While the term ‘fintech’ is largely synonymous with cryptocurrency and often talked about from the perspective of new financial technology such as blockchain, it actually has a far broader definition.
In simple terms, fintech describes new and cutting-edge technology that looks to improve and often automate the delivery of financial services to customers. From a business perspective, fintech aims to improve efficiency and minimise costs, while consumers can benefit from enhanced financial inclusion and access to better products and services.
Often built on advanced software and algorithms, fintech is a disruptive technology that continues to change the financial and business space. But what laws govern it, and how they evolved over time?
What is Fintech Law?
As you can imagine, fintech law firms characterise associated legislation as regulations and directives that cover all aspects of financial technology, including non-traditional investment vehicles (such as crypto assets), banking processes and evolving financial technologies.
While it’s considered to be a relatively new concept, of course, the term fintech actually started being used in the 1990s, as Internet connectivity started to take hold and digitisation started to dominate the financial and commercial realms.
However, fintech was popularised around the time of Internet (and subsequently mobile) banking, at which point consumer behaviour began to change and the need to create more stringent security protocols and data regulation measures became more pressing.
From customers who logged into their accounts using public networks to others who chose to save their login credentials on specific devices, lawmakers have sought to protect customers and prevent malevolent hackers from stealing sensitive data and funds.
Of course, the advent of mobile technology and banking was a trigger for even more laws and regulations, and for good reason too. After all, some 71% of fraudulent bank transactions are thought to be processed through mobile browsers and apps, so there has been a sharp spike in banking breaches in the age of the smartphone.
What’s the Future for Fintech Law?
Certainly, the innovative and disruptive fintech space has evolved at pace, from accessible mobile payment technology like Apple Pay and Google Wallet to the widespread use of AI and biometrics and security measures.

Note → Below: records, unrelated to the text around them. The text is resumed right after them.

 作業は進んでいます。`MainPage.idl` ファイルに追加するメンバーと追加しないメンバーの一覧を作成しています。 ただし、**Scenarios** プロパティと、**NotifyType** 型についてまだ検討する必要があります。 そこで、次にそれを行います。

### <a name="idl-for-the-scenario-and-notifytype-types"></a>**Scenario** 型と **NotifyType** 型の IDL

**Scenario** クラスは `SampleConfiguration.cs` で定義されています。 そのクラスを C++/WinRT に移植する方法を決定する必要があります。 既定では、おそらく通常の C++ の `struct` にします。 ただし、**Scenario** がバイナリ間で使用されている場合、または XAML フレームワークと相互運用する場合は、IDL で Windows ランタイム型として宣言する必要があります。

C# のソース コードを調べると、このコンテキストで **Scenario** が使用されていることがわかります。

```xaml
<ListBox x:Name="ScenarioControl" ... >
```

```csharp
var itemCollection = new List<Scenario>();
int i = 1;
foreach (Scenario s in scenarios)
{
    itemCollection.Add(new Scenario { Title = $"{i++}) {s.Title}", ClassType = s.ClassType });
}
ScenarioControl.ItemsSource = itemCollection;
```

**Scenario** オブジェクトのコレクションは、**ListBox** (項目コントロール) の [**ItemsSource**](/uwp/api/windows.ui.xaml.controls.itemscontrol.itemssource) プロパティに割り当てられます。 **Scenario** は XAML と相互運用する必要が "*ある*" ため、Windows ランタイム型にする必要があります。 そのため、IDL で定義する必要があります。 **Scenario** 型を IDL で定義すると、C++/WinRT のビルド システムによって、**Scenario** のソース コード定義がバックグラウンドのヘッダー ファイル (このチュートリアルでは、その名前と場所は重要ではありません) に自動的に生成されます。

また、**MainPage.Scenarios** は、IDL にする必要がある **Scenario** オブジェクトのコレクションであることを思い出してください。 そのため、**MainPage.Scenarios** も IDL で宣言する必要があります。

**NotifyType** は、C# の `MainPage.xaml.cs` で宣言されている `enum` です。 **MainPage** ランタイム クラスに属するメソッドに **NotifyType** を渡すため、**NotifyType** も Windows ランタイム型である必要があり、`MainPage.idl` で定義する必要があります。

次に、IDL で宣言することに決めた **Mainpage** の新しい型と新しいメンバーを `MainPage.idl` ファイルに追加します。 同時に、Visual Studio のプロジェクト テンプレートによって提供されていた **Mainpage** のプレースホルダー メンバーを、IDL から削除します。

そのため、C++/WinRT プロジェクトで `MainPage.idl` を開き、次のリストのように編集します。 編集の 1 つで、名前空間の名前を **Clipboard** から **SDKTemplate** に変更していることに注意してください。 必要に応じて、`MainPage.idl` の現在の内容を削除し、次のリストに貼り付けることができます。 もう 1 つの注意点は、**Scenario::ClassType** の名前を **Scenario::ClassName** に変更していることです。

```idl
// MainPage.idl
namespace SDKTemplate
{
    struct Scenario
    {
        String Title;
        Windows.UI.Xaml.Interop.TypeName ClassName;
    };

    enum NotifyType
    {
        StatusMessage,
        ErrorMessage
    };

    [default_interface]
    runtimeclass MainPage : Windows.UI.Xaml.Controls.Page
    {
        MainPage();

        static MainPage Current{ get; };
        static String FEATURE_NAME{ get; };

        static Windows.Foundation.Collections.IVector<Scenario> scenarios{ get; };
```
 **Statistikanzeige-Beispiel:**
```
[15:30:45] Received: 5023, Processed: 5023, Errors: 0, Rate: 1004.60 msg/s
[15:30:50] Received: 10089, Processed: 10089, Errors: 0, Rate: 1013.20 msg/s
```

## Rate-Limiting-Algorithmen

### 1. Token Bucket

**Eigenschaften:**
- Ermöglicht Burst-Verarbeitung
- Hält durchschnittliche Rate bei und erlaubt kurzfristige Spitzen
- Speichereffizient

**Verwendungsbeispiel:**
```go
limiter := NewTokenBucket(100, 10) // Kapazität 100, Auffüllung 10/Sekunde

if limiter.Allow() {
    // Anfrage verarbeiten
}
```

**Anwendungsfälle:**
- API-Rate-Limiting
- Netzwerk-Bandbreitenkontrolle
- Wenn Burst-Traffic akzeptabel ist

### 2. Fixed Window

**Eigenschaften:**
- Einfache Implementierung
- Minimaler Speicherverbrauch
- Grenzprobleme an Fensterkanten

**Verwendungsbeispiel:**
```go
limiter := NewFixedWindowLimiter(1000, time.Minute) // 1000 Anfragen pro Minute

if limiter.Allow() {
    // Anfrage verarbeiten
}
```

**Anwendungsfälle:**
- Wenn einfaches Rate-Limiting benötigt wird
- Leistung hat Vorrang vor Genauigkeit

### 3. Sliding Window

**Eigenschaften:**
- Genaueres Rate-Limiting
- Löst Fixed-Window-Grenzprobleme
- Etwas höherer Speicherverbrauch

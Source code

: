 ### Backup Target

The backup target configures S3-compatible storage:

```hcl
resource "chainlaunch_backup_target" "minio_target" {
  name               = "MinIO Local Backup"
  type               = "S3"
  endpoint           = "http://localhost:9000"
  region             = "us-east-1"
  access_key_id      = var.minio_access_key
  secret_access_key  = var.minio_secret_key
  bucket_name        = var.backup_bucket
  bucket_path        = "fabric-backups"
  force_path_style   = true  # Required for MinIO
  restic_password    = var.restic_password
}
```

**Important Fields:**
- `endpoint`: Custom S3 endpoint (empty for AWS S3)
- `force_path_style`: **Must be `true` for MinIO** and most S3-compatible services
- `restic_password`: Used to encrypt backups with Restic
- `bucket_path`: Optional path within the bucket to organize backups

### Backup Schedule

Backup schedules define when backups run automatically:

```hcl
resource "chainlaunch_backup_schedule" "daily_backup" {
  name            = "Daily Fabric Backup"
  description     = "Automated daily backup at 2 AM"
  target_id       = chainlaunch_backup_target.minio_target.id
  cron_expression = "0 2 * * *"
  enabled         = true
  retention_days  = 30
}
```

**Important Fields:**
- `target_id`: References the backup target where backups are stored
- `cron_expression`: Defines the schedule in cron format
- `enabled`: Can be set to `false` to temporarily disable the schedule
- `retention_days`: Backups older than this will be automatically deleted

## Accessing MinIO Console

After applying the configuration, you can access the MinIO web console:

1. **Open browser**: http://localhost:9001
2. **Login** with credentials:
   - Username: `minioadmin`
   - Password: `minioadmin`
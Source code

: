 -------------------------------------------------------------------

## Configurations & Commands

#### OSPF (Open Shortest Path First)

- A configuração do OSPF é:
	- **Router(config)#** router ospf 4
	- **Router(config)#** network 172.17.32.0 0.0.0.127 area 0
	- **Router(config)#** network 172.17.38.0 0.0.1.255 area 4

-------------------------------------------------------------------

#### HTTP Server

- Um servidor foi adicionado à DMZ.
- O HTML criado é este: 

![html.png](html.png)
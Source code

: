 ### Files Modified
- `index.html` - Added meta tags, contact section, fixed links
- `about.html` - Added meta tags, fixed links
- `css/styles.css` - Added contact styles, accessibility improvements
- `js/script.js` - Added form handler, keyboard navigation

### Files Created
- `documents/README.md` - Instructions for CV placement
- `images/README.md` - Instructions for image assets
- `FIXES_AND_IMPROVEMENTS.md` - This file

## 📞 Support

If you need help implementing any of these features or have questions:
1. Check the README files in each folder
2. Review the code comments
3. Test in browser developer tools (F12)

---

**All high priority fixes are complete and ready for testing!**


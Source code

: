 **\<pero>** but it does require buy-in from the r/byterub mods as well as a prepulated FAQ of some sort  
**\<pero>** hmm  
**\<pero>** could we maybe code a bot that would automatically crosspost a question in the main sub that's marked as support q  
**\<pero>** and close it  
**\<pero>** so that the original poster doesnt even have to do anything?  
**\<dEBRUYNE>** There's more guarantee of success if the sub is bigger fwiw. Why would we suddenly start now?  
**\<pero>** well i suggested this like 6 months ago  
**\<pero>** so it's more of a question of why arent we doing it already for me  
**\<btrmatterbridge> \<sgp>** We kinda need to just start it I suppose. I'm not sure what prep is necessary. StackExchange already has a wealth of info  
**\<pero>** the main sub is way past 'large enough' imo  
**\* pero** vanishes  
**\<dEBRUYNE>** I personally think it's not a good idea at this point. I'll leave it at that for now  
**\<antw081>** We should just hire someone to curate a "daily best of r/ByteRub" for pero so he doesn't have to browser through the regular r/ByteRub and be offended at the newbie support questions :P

As of 2021, there are around 200 fintech unicorns valued at $1 billion or more, of which 20 are based in the UK and subject to various laws that govern their methodology and the way in which they handle their customer’s data.
What’s clear is that the relentless growth of fintech and this market has created a need for constantly changing and evolving laws, which must keep pace with advancement and ensure that growth and innovation doesn’t come at the expense of customer safety.
This is perhaps even more important as fintech and concepts such as crypto make their way into the consumer mainstream, with banks and institutional lenders across the globe now integrating financial technology into their own front and back-end systems.